What I find significant about these particular variants of complex systems theory in the realm of finance is that while the models acknowledge the existence of an uncertain world, they nevertheless retain an orientation toward the normative, or at the very least, the reiteration of norms which unfold as more or less stable but future-oriented systems of production and reproduction.

While fractals are often assumed to be outside the logic of reproduction, an infinite and wild variation that might be juxtaposed to the reproduction of norms, Mandelbrot’s fractals distinguished themselves from the “pathological curve” by introducing (as he puts it) “renormalization.” Renormalization makes the pattern scalable, sans the actual mutation of wild variation that, in any event, may have been taken as an initial point of departure.
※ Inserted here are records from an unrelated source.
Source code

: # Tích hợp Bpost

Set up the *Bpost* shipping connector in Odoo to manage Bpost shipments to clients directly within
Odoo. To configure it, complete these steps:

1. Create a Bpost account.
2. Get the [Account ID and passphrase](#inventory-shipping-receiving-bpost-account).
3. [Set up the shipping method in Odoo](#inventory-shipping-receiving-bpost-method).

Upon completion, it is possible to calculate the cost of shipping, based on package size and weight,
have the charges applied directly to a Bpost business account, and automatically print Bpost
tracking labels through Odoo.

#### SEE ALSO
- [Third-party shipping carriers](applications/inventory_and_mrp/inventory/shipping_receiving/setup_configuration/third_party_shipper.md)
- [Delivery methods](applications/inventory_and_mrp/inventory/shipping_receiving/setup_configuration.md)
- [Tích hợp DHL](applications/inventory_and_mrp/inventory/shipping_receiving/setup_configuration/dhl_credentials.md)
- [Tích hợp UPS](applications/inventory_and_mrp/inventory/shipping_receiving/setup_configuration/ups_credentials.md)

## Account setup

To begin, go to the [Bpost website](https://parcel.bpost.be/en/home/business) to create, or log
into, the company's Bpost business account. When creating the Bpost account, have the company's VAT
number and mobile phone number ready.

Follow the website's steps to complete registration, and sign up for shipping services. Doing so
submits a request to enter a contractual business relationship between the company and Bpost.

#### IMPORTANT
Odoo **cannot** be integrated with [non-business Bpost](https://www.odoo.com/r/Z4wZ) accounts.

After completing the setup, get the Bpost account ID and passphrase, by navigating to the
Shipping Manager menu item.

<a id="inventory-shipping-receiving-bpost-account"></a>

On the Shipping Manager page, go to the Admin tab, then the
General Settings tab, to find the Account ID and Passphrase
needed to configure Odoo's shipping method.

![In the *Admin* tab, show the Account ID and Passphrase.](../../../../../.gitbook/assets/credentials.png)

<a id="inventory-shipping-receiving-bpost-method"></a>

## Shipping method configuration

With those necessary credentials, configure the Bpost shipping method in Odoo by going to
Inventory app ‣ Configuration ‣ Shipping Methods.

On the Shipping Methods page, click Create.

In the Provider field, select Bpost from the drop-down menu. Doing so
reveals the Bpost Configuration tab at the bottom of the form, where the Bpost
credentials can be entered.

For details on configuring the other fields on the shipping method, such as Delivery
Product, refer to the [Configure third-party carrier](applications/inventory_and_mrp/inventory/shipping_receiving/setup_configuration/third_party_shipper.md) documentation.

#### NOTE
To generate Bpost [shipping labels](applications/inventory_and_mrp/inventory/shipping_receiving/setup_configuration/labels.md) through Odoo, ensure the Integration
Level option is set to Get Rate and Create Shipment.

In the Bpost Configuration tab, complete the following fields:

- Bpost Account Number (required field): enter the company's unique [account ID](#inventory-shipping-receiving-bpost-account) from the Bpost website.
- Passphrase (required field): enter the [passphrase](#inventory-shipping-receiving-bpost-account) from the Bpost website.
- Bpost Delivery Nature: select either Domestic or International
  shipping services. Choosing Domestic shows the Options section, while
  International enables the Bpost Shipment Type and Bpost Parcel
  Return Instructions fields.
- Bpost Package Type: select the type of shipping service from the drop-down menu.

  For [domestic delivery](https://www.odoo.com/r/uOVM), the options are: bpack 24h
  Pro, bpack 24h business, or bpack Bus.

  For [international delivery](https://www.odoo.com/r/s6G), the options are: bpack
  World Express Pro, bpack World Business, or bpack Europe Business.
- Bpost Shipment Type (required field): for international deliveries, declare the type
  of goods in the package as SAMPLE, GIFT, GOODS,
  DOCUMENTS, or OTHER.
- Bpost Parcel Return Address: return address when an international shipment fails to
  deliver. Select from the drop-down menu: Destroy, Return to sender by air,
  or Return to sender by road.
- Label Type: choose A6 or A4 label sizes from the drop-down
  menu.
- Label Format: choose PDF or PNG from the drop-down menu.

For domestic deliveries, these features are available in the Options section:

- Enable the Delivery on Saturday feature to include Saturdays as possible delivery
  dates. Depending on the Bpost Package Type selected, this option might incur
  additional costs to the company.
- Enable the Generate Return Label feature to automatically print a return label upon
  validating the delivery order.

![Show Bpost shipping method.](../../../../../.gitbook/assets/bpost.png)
Fractal models are self-similar. For Haldane, the network theory of finance is directed toward identifying – in his words – the “promiscuous super-spreaders” as part of an epidemiological exercise in managing the spread of contagion through the network.

Haldane’s work sits at the intersection between virology and epidemiology, contra Derrida’s insistence on their opposition. The most recent innovation in epidemiology is that of “fractal epidemiology,” which places an emphasis on using fractals (causative complexity) to discern – through the use of computer modelling – the spread of contagion and risk. Fractal epidemiology, as compared to earlier epidemiological models, increases causal complexity rather than abandoning determinism as such, while stressing the distribution of risk in nonlinear terms. As in the field of fractal ecology, and that of fractal finance, the question of borders, norms and contagion remains intact, which is to say: fractal modelling seeks to recognise the potential for contagion across more or less naturalised boundaries. Fractals comprehend the border as irregular and uncertain, but nevertheless as recomposable; just as, it might be noted, chaos theory proffers a theory of the order that emerges from disorder.

In other words, the more supposedly cutting-edge versions of financial risk management are preoccupied with identifying emerging or non-normative patterns of attachment, contact and flow in order to evaluate risk and restore norms and limits.

Does it need to be pointed out that this financial crisis was precipitated by increasingly shaky household foundations, millions of crises at the level of reproduction that became – because of the increasingly networked world of finance – a crisis of social reproduction?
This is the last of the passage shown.